» **Problem to solve**
Please print exactly the lines below, from the start of the material up to and including the line with "- **Features**: 30", but none of the pictures.

» **Data**
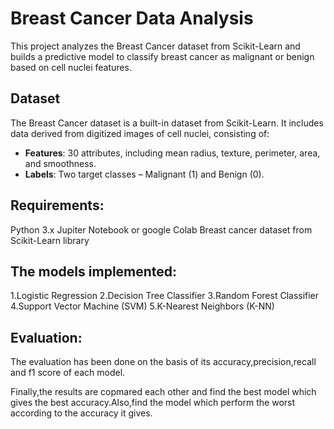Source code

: # Breast Cancer Data Analysis

This project analyzes the Breast Cancer dataset from Scikit-Learn and builds a predictive model to classify breast cancer as malignant or benign based on cell nuclei features.

## Dataset

The Breast Cancer dataset is a built-in dataset from Scikit-Learn. It includes data derived from digitized images of cell nuclei, consisting of:

- **Features**: 30 attributes, including mean radius, texture, perimeter, area, and smoothness.
- **Labels**: Two target classes – Malignant (1) and Benign (0).

## Requirements:

Python 3.x
Jupiter Notebook or google Colab
Breast cancer dataset from Scikit-Learn library

## The models implemented:

1.Logistic Regression
2.Decision Tree Classifier
3.Random Forest Classifier
4.Support Vector Machine (SVM)
5.K-Nearest Neighbors (K-NN)

## Evaluation:

The evaluation has been done on the basis of its accuracy,precision,recall and f1 score of each model.

Finally,the results are copmared each other and find the best model which gives the best accuracy.Also,find the model which perform the worst according to the accuracy it gives.
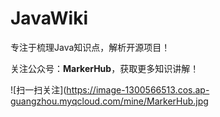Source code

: # JavaWiki
专注于梳理Java知识点，解析开源项目！


关注公众号：**MarkerHub**，获取更多知识讲解！

![扫一扫关注](https://image-1300566513.cos.ap-guangzhou.myqcloud.com/mine/MarkerHub.jpg
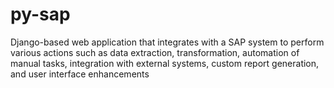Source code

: # py-sap
Django-based web application that integrates with a SAP system to perform various actions such as data extraction, transformation, automation of manual tasks, integration with external systems, custom report generation, and user interface enhancements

» **Exercise answer**
Source code

: # Breast Cancer Data Analysis

This project analyzes the Breast Cancer dataset from Scikit-Learn and builds a predictive model to classify breast cancer as malignant or benign based on cell nuclei features.

## Dataset

The Breast Cancer dataset is a built-in dataset from Scikit-Learn. It includes data derived from digitized images of cell nuclei, consisting of:

- **Features**: 30 attributes, including mean radius, texture, perimeter, area, and smoothness.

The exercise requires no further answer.